Abstract
Profound T-cell depletion with the monoclonal antibody alemtuzumab facilitates reduced maintenance immunosuppression in abdominal and lung transplantation. While the phenotype of the post-depletional T cells has been characterized, little is known about their function. In the present study, global and CMV-specific T-cell function was assessed longitudinally in 23 lung transplant (LTx) recipients using T-cell assays (ImmuKnow® and T Cell Memory™, Cylex, Columbia, MD) during the first year posttransplant after induction therapy. Recovery of mitogen responses were seen at 2 weeks posttransplantation (65%PHA; 58% Con A), despite the low number of circulating T cells (<2%). These responses declined at 4-5 months (24%PHA; 54% Con A) and were partially reconstituted by 9 months (46% PHA; 73% Con A).

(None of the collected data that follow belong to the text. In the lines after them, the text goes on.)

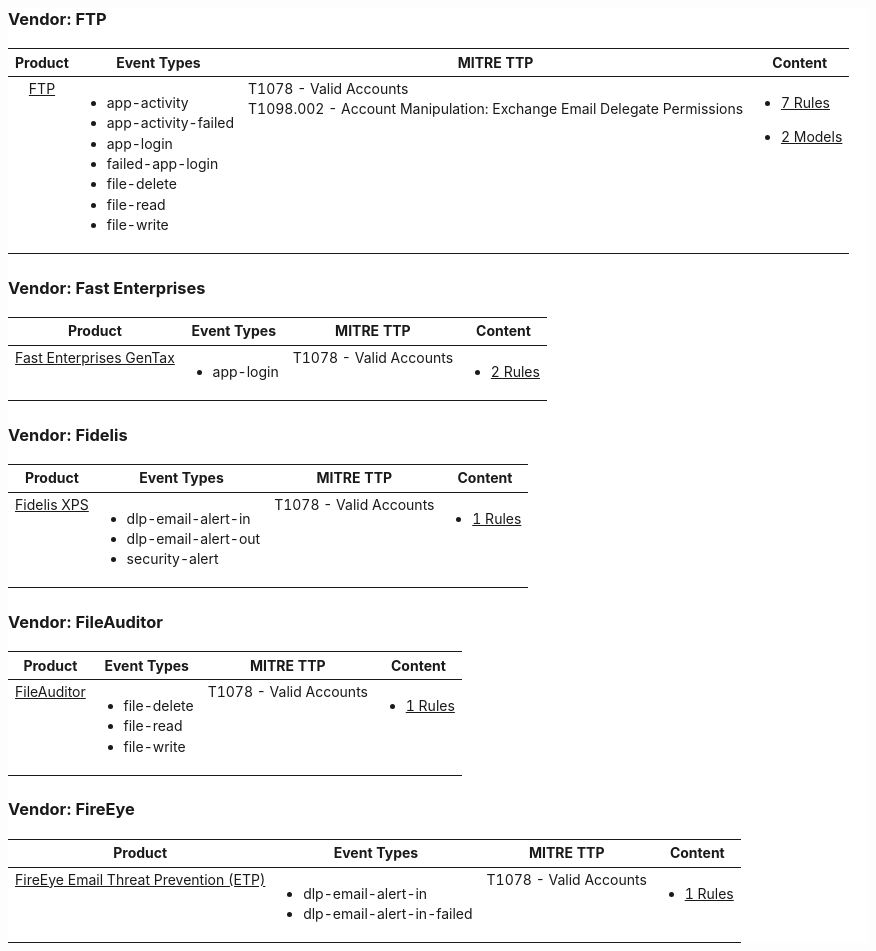 ### Vendor: FTP
|                   Product                   | Event Types                                                                                                                                                         | MITRE TTP                                                                                           | Content                                                                                                         |
|:-------------------------------------------:| ------------------------------------------------------------------------------------------------------------------------------------------------------------------- | --------------------------------------------------------------------------------------------------- | --------------------------------------------------------------------------------------------------------------- |
| [FTP](../DataSources/FTP/FTP/ds_ftp_ftp.md) | <ul><li>app-activity</li><li>app-activity-failed</li><li>app-login</li><li>failed-app-login</li><li>file-delete</li><li>file-read</li><li>file-write</li></li></ul> | T1078 - Valid Accounts<br>T1098.002 - Account Manipulation: Exchange Email Delegate Permissions<br> | [<ul><li>7 Rules</li></ul><ul><li>2 Models</li></ul>](../DataSources/FTP/FTP/RM/r_m_ftp_ftp_Privilege_Abuse.md) |
### Vendor: Fast Enterprises
|                                                              Product                                                              | Event Types                      | MITRE TTP                  | Content                                                                                                                                                 |
|:---------------------------------------------------------------------------------------------------------------------------------:| -------------------------------- | -------------------------- | ------------------------------------------------------------------------------------------------------------------------------------------------------- |
| [Fast Enterprises GenTax](../DataSources/Fast_Enterprises/Fast_Enterprises_GenTax/ds_fast_enterprises_fast_enterprises_gentax.md) | <ul><li>app-login</li></li></ul> | T1078 - Valid Accounts<br> | [<ul><li>2 Rules</li></ul>](../DataSources/Fast_Enterprises/Fast_Enterprises_GenTax/RM/r_m_fast_enterprises_fast_enterprises_gentax_Privilege_Abuse.md) |
### Vendor: Fidelis
|                                   Product                                   | Event Types                                                                                  | MITRE TTP                  | Content                                                                                                       |
|:---------------------------------------------------------------------------:| -------------------------------------------------------------------------------------------- | -------------------------- | ------------------------------------------------------------------------------------------------------------- |
| [Fidelis XPS](../DataSources/Fidelis/Fidelis_XPS/ds_fidelis_fidelis_xps.md) | <ul><li>dlp-email-alert-in</li><li>dlp-email-alert-out</li><li>security-alert</li></li></ul> | T1078 - Valid Accounts<br> | [<ul><li>1 Rules</li></ul>](../DataSources/Fidelis/Fidelis_XPS/RM/r_m_fidelis_fidelis_xps_Privilege_Abuse.md) |
### Vendor: FileAuditor
|                                       Product                                       | Event Types                                                             | MITRE TTP                  | Content                                                                                                               |
|:-----------------------------------------------------------------------------------:| ----------------------------------------------------------------------- | -------------------------- | --------------------------------------------------------------------------------------------------------------------- |
| [FileAuditor](../DataSources/FileAuditor/FileAuditor/ds_fileauditor_fileauditor.md) | <ul><li>file-delete</li><li>file-read</li><li>file-write</li></li></ul> | T1078 - Valid Accounts<br> | [<ul><li>1 Rules</li></ul>](../DataSources/FileAuditor/FileAuditor/RM/r_m_fileauditor_fileauditor_Privilege_Abuse.md) |
### Vendor: FireEye
|                                                                          Product                                                                          | Event Types                                                                                          | MITRE TTP                                                                           | Content                                                                                                                                                           |
|:---------------------------------------------------------------------------------------------------------------------------------------------------------:| ---------------------------------------------------------------------------------------------------- | ----------------------------------------------------------------------------------- | ----------------------------------------------------------------------------------------------------------------------------------------------------------------- |
| [FireEye Email Threat Prevention (ETP)](../DataSources/FireEye/FireEye_Email_Threat_Prevention_(ETP)/ds_fireeye_fireeye_email_threat_prevention_(etp).md) | <ul><li>dlp-email-alert-in</li><li>dlp-email-alert-in-failed</li></li></ul>                          | T1078 - Valid Accounts<br>                                                          | [<ul><li>1 Rules</li></ul>](../DataSources/FireEye/FireEye_Email_Threat_Prevention_(ETP)/RM/r_m_fireeye_fireeye_email_threat_prevention_(etp)_Privilege_Abuse.md) |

CMV-specific responses recovered in 80% of R+ patients as early as 2 weeks posttransplant (n = 5) and 72% of patients had a memory response by 3 months (n = 11). In contrast, only 2 of 5 patients who did not exhibit memory responses pre-transplant (R-) developed transient CMV-specific T-cell responses. Our results show that profound depletion of T cells induced by alemtuzumab spares the functional subset of CMV-specific memory T cells. Conversely, CMV R- patients predepletion may require a prolonged period of prophylaxis.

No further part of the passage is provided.